[EXERCISE DIRECTIONS] Using the entries below, write out the line with "26 February 2015", the line with "- Improved tween", and every line in between, exactly as each is written.

● ● ● ● ● ● ●

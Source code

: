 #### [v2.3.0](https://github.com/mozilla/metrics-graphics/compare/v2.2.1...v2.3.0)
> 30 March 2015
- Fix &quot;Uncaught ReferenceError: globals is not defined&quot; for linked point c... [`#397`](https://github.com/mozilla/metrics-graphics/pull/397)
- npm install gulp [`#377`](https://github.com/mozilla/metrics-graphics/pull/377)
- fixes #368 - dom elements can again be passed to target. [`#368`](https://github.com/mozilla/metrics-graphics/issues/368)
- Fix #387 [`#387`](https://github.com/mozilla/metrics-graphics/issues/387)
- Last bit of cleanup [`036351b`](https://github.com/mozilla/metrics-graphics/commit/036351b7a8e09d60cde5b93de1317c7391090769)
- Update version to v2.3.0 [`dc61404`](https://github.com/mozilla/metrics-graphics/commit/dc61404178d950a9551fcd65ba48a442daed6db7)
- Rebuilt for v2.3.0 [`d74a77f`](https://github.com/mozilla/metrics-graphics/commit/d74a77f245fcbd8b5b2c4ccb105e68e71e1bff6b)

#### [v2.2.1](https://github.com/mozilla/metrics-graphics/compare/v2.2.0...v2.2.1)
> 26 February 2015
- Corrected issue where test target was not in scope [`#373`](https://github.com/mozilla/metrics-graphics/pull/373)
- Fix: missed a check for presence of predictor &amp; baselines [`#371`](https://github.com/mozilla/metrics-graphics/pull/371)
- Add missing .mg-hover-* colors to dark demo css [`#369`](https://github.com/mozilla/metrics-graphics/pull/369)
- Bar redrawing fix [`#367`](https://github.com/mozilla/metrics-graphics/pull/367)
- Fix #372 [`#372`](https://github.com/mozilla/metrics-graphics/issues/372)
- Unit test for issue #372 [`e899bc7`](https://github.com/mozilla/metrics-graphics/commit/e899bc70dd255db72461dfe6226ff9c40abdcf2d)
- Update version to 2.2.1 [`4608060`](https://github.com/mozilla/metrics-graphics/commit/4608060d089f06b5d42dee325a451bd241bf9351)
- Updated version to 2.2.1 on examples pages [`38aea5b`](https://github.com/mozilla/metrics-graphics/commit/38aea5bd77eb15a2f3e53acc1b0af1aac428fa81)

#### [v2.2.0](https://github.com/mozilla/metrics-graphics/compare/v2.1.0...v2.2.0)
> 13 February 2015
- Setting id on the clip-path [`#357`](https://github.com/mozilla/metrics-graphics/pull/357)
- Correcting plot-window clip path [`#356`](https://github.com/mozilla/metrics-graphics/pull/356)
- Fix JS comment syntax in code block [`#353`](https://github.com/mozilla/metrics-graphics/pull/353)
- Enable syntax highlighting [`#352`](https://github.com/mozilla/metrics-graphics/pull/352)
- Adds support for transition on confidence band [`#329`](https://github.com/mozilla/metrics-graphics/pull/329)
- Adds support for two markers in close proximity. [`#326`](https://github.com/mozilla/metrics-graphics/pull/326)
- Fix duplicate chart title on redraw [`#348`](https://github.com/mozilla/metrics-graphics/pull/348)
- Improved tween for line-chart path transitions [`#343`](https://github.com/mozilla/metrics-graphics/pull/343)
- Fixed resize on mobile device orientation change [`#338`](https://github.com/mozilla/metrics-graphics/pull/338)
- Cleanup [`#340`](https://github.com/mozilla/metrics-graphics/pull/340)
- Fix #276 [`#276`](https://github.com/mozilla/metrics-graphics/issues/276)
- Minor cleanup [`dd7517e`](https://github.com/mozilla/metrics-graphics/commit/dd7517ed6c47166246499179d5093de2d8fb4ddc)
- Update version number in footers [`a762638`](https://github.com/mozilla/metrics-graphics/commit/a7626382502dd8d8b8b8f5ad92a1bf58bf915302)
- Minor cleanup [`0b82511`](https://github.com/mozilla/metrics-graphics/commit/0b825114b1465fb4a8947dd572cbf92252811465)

● ● ● ● ● ● ●

[SOLUTION TO THE PROBLEM]
> 26 February 2015
- Corrected issue where test target was not in scope [`#373`](https://github.com/mozilla/metrics-graphics/pull/373)
- Fix: missed a check for presence of predictor &amp; baselines [`#371`](https://github.com/mozilla/metrics-graphics/pull/371)
- Add missing .mg-hover-* colors to dark demo css [`#369`](https://github.com/mozilla/metrics-graphics/pull/369)
- Bar redrawing fix [`#367`](https://github.com/mozilla/metrics-graphics/pull/367)
- Fix #372 [`#372`](https://github.com/mozilla/metrics-graphics/issues/372)
- Unit test for issue #372 [`e899bc7`](https://github.com/mozilla/metrics-graphics/commit/e899bc70dd255db72461dfe6226ff9c40abdcf2d)
- Update version to 2.2.1 [`4608060`](https://github.com/mozilla/metrics-graphics/commit/4608060d089f06b5d42dee325a451bd241bf9351)
- Updated version to 2.2.1 on examples pages [`38aea5b`](https://github.com/mozilla/metrics-graphics/commit/38aea5bd77eb15a2f3e53acc1b0af1aac428fa81)

#### [v2.2.0](https://github.com/mozilla/metrics-graphics/compare/v2.1.0...v2.2.0)
> 13 February 2015
- Setting id on the clip-path [`#357`](https://github.com/mozilla/metrics-graphics/pull/357)
- Correcting plot-window clip path [`#356`](https://github.com/mozilla/metrics-graphics/pull/356)
- Fix JS comment syntax in code block [`#353`](https://github.com/mozilla/metrics-graphics/pull/353)
- Enable syntax highlighting [`#352`](https://github.com/mozilla/metrics-graphics/pull/352)
- Adds support for transition on confidence band [`#329`](https://github.com/mozilla/metrics-graphics/pull/329)
- Adds support for two markers in close proximity. [`#326`](https://github.com/mozilla/metrics-graphics/pull/326)
- Fix duplicate chart title on redraw [`#348`](https://github.com/mozilla/metrics-graphics/pull/348)
- Improved tween for line-chart path transitions [`#343`](https://github.com/mozilla/metrics-graphics/pull/343)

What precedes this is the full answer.